Opinion Peblika

Opinion Peblika
Suasana Foto Galian Tanah Tambang C Tanpa Melalui SRKL dan AMDAL di Wakatobi

Rabu, 23 Maret 2011

PENDEKATAN DASAR DASAR KEJUJURAN BAGI PARA PEMIMPIN DAERAH

OLEH : ALI HABIU

Pendekatan kejujuran dalam setiap aktivitas manusia mutlak diperlukan, sebab tanpa kejujuran maka sudah dapat dipastikan bahwa pekerjaan yang dihasilkan akan sarat dengan muatan-muatan kepentingan baik kepentingan pribadi maupun kepentingan kelompok, golongan atau atasan melalui suatu skenario atau penekanan tertentu.Kejujuran dalam setiap individu manusia hanya dapat diperoleh melalui pendidikan akhlak (moral), budi pekerti serta budaya yang dalam konteks pendidikan saat ini relatif tidak lagi secara signifikan diperoleh materi khusus pendidikan ini. 
Sehingga apa yang terjadi di abad moderen ini bahwa relatif para akademisi atau para sarjana kita dewasa ini yang dicetak oleh perguruan tinggi atau universitas –universitas menghasilkan manusia intelektual yang homo ekonomikus yang mana setiap aktivitasnya dihargai dengan nilai kebendaan, mereka melupakan akal buddhinya atau kejujuran-nya, dari Paryana Suryadipura, dalam Alam Pikiran, 1971. 
Pendidikan agama pada tataran pendidikan religiusitas agama akan mendidik manusia taat pada aturan Tuhan YME dan taat pada aturan Alam Semesta, sehingga dengan demikian hakekat pendidikan agama pada dasarnya mendidik moralitas manusia untuk senantiasa patuh pada rambu-rambu ketuhanan berdasarkan 99 (sembilan puluh sembilan) sifat Tuhan sehingga keberadaan manusia dimuka bumi ini merupakan rahmat bagi seluruh alam jagad raya ini.  Adapun sebagai tolok ukur kepatuhan pada rambu-rambu ketuhanan adalah seorang manusia harus memiliki rasa ke-imanan yang tinggi, ber-akhlak, ber-budi pekerti, berbudaya dan berkemanusiaan atau memanusiawikan manusia dalam hatinya sehingga kehidupan manusia dalam konteksi ini adalah membawa rahmat kebaikan bagi semua manusia di dunia ini. 

Namun demikian pada kenyataannya dalam konteksi kehidupan yang kian moderen yang dialami oleh seluruh kehidupan manusia saat ini, pendidikan agama yang didalami bukan lagi pada tataran religiusitas, melaingkan lebih cenderung sebagai pendalaman teoritis, sehingga pengamalan agama tidak lagi menyentuh seluruh aspek kerohanian atau kebatinan melainkan sebagai bahan hapalan dengan memunculkan fanatisme yang berlebihan.
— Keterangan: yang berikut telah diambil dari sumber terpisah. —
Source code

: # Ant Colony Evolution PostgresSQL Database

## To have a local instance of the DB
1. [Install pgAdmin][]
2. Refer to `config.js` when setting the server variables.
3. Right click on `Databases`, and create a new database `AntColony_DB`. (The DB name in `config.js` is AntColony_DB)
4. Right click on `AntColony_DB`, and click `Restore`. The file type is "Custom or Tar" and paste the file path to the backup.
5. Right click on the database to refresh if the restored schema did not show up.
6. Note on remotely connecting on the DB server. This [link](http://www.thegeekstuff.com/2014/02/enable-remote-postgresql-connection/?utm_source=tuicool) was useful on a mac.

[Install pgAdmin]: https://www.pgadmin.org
Pada momen ini prilaku kehidupan manusia tidak lagi berdasarkan kerohanian atau kebatinan melainkan secara totalitas berprilaku pada pendalaman syareat dengan seluruh kontrol prilaku manusia berdasarkan akal-pikiran semata, bukan lagi berdasarkan infulsisme atau hati nurani. Mereka tanpa menyadari bahwa kemampuan jangkauan akal-pikiran sangat terbatas dalam menyoal kehiduapan alam semesta ini, sehingga menghasilkan prilaku baik dan buruk berdasarkan kemauan akal pikiran bukan lagi berdasar kemauan ketuhanan atau akal bathin (akal budhi). Pada kondisi demikian ini akan melahirkan prilaku manusia bertindak berdasarkan atas kemauan setan.



LANDASAN AGAMA
Hal yang menyangkut kejujuran dan kebenaran dalam ajaran Kristiani telah dikemukakan oleh Paulus ketika itu dia meluangkan waktu untuk kontak secara intensif dengan orang lain pada jamaat-jamaat yang telah dibinanya, seperti misalnya kepada ummat di Filipi ia menulis :
Dan apa yang telah kamu pelajari dan apa yang telah kamu terima dan apa yang telah kamu dengar dan apa yang telah kamu lihat padaku, lakukanlah itu (karena itu adalah kebaikan). Maka Allah sumber sejahtera akan menyertai kamu (Filipi 4:9)” dari Hans Pinzel (2002). 

Pada paparan Paulus di atas kepada ummatnya di Filipi mengajarkan tentang kebenaran dan kejujuran dalam menjalankan kehidupan ini kepada ummat jemaatnya untuk senantiasa melakukan kebaikan dimana setiap kebaikan yang ditanamkan oleh manusia kepada manusia lainnya maka Tuhan YME akan membalas kebaikan itu. 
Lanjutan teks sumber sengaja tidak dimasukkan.